PROBLEM STATEMENT>
Give back all of the records underneath exactly, with no omissions.

Stored items from a collection>
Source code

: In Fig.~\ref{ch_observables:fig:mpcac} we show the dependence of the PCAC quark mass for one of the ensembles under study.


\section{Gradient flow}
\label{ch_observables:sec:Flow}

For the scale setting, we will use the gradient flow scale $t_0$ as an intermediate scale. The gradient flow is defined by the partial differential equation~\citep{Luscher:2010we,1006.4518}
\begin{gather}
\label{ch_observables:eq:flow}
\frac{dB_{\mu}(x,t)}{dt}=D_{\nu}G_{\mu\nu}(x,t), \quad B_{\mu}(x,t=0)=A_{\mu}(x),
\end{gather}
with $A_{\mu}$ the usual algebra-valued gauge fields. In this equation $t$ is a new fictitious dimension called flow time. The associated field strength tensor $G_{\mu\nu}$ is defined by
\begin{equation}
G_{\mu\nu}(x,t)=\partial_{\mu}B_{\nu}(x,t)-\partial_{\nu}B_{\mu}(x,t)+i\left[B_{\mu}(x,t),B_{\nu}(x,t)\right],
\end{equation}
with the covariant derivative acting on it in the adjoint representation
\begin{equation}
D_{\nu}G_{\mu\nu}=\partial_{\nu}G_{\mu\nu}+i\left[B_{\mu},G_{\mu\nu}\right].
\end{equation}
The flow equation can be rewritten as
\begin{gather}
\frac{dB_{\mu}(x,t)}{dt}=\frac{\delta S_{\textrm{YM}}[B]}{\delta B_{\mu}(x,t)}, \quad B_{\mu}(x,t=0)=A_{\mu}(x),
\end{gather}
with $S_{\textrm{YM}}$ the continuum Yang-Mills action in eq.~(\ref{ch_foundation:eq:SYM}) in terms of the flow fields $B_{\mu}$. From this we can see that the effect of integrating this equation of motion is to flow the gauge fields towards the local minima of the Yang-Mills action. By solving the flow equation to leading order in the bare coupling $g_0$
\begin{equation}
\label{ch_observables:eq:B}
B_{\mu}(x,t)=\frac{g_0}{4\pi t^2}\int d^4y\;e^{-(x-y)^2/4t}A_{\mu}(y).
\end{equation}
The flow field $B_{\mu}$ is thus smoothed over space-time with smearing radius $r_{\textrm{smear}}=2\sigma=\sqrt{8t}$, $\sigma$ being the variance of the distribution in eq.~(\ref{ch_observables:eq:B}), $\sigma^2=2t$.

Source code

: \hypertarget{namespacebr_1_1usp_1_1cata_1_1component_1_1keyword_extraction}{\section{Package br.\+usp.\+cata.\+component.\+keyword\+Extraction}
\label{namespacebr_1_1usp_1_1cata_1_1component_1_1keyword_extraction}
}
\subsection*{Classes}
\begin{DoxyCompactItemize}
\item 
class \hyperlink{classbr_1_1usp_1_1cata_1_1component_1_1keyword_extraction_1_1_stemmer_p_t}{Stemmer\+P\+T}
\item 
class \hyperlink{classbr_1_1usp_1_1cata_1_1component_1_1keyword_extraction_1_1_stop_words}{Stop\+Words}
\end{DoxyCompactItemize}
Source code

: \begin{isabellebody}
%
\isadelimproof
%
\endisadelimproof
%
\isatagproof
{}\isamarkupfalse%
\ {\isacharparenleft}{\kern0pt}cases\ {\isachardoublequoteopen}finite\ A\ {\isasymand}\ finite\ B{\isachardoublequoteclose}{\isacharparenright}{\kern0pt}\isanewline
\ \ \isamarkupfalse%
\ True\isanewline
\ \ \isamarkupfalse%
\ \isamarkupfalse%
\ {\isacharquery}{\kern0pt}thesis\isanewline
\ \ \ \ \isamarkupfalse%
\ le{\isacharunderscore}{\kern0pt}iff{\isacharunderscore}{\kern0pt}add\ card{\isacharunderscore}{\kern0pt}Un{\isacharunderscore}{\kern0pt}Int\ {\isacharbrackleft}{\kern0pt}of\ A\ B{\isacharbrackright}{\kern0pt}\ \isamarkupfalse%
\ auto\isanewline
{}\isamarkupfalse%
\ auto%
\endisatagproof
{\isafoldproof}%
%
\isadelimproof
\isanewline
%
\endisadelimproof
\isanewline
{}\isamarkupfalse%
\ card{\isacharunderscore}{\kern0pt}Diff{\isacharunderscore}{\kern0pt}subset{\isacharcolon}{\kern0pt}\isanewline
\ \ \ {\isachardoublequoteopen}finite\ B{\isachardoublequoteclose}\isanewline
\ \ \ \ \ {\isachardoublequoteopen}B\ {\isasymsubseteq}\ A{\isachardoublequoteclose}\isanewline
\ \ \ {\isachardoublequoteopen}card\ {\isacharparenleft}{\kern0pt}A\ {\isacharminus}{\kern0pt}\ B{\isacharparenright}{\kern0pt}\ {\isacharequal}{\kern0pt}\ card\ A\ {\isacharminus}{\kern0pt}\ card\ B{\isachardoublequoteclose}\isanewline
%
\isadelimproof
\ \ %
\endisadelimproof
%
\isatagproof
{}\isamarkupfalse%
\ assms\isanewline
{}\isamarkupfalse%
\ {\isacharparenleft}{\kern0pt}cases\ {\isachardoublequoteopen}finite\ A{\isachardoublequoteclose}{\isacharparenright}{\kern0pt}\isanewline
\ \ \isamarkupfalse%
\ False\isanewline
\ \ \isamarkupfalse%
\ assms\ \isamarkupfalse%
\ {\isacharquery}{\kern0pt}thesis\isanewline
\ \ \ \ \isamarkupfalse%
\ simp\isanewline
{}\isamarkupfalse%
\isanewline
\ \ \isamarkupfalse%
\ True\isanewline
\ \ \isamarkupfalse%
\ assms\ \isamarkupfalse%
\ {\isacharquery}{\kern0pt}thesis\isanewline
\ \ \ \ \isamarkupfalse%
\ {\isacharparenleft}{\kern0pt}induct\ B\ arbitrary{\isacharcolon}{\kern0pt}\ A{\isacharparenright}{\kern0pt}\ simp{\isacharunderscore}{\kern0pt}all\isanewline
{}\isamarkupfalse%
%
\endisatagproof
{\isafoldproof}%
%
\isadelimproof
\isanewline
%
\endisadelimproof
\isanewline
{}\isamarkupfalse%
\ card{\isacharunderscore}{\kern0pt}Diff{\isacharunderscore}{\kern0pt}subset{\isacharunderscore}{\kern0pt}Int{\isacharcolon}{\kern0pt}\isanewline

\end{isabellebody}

RESPONSE BOX>
Source code

: In Fig.~\ref{ch_observables:fig:mpcac} we show the dependence of the PCAC quark mass for one of the ensembles under study.


\section{Gradient flow}
\label{ch_observables:sec:Flow}

For the scale setting, we will use the gradient flow scale $t_0$ as an intermediate scale. The gradient flow is defined by the partial differential equation~\citep{Luscher:2010we,1006.4518}
\begin{gather}
\label{ch_observables:eq:flow}
\frac{dB_{\mu}(x,t)}{dt}=D_{\nu}G_{\mu\nu}(x,t), \quad B_{\mu}(x,t=0)=A_{\mu}(x),
\end{gather}
with $A_{\mu}$ the usual algebra-valued gauge fields. In this equation $t$ is a new fictitious dimension called flow time. The associated field strength tensor $G_{\mu\nu}$ is defined by
\begin{equation}
G_{\mu\nu}(x,t)=\partial_{\mu}B_{\nu}(x,t)-\partial_{\nu}B_{\mu}(x,t)+i\left[B_{\mu}(x,t),B_{\nu}(x,t)\right],
\end{equation}
with the covariant derivative acting on it in the adjoint representation
\begin{equation}
D_{\nu}G_{\mu\nu}=\partial_{\nu}G_{\mu\nu}+i\left[B_{\mu},G_{\mu\nu}\right].
\end{equation}
The flow equation can be rewritten as
\begin{gather}
\frac{dB_{\mu}(x,t)}{dt}=\frac{\delta S_{\textrm{YM}}[B]}{\delta B_{\mu}(x,t)}, \quad B_{\mu}(x,t=0)=A_{\mu}(x),
\end{gather}
with $S_{\textrm{YM}}$ the continuum Yang-Mills action in eq.~(\ref{ch_foundation:eq:SYM}) in terms of the flow fields $B_{\mu}$. From this we can see that the effect of integrating this equation of motion is to flow the gauge fields towards the local minima of the Yang-Mills action. By solving the flow equation to leading order in the bare coupling $g_0$
\begin{equation}
\label{ch_observables:eq:B}
B_{\mu}(x,t)=\frac{g_0}{4\pi t^2}\int d^4y\;e^{-(x-y)^2/4t}A_{\mu}(y).
\end{equation}
The flow field $B_{\mu}$ is thus smoothed over space-time with smearing radius $r_{\textrm{smear}}=2\sigma=\sqrt{8t}$, $\sigma$ being the variance of the distribution in eq.~(\ref{ch_observables:eq:B}), $\sigma^2=2t$.

Source code

: \hypertarget{namespacebr_1_1usp_1_1cata_1_1component_1_1keyword_extraction}{\section{Package br.\+usp.\+cata.\+component.\+keyword\+Extraction}
\label{namespacebr_1_1usp_1_1cata_1_1component_1_1keyword_extraction}
}
\subsection*{Classes}
\begin{DoxyCompactItemize}
\item 
class \hyperlink{classbr_1_1usp_1_1cata_1_1component_1_1keyword_extraction_1_1_stemmer_p_t}{Stemmer\+P\+T}
\item 
class \hyperlink{classbr_1_1usp_1_1cata_1_1component_1_1keyword_extraction_1_1_stop_words}{Stop\+Words}
\end{DoxyCompactItemize}
Source code

: \begin{isabellebody}
%
\isadelimproof
%
\endisadelimproof
%
\isatagproof
{}\isamarkupfalse%
\ {\isacharparenleft}{\kern0pt}cases\ {\isachardoublequoteopen}finite\ A\ {\isasymand}\ finite\ B{\isachardoublequoteclose}{\isacharparenright}{\kern0pt}\isanewline
\ \ \isamarkupfalse%
\ True\isanewline
\ \ \isamarkupfalse%
\ \isamarkupfalse%
\ {\isacharquery}{\kern0pt}thesis\isanewline
\ \ \ \ \isamarkupfalse%
\ le{\isacharunderscore}{\kern0pt}iff{\isacharunderscore}{\kern0pt}add\ card{\isacharunderscore}{\kern0pt}Un{\isacharunderscore}{\kern0pt}Int\ {\isacharbrackleft}{\kern0pt}of\ A\ B{\isacharbrackright}{\kern0pt}\ \isamarkupfalse%
\ auto\isanewline
{}\isamarkupfalse%
\ auto%
\endisatagproof
{\isafoldproof}%
%
\isadelimproof
\isanewline
%
\endisadelimproof
\isanewline
{}\isamarkupfalse%
\ card{\isacharunderscore}{\kern0pt}Diff{\isacharunderscore}{\kern0pt}subset{\isacharcolon}{\kern0pt}\isanewline
\ \ \ {\isachardoublequoteopen}finite\ B{\isachardoublequoteclose}\isanewline
\ \ \ \ \ {\isachardoublequoteopen}B\ {\isasymsubseteq}\ A{\isachardoublequoteclose}\isanewline
\ \ \ {\isachardoublequoteopen}card\ {\isacharparenleft}{\kern0pt}A\ {\isacharminus}{\kern0pt}\ B{\isacharparenright}{\kern0pt}\ {\isacharequal}{\kern0pt}\ card\ A\ {\isacharminus}{\kern0pt}\ card\ B{\isachardoublequoteclose}\isanewline
%
\isadelimproof
\ \ %
\endisadelimproof
%
\isatagproof
{}\isamarkupfalse%
\ assms\isanewline
{}\isamarkupfalse%
\ {\isacharparenleft}{\kern0pt}cases\ {\isachardoublequoteopen}finite\ A{\isachardoublequoteclose}{\isacharparenright}{\kern0pt}\isanewline
\ \ \isamarkupfalse%
\ False\isanewline
\ \ \isamarkupfalse%
\ assms\ \isamarkupfalse%
\ {\isacharquery}{\kern0pt}thesis\isanewline
\ \ \ \ \isamarkupfalse%
\ simp\isanewline
{}\isamarkupfalse%
\isanewline
\ \ \isamarkupfalse%
\ True\isanewline
\ \ \isamarkupfalse%
\ assms\ \isamarkupfalse%
\ {\isacharquery}{\kern0pt}thesis\isanewline
\ \ \ \ \isamarkupfalse%
\ {\isacharparenleft}{\kern0pt}induct\ B\ arbitrary{\isacharcolon}{\kern0pt}\ A{\isacharparenright}{\kern0pt}\ simp{\isacharunderscore}{\kern0pt}all\isanewline
{}\isamarkupfalse%
%
\endisatagproof
{\isafoldproof}%
%
\isadelimproof
\isanewline
%
\endisadelimproof
\isanewline
{}\isamarkupfalse%
\ card{\isacharunderscore}{\kern0pt}Diff{\isacharunderscore}{\kern0pt}subset{\isacharunderscore}{\kern0pt}Int{\isacharcolon}{\kern0pt}\isanewline

\end{isabellebody}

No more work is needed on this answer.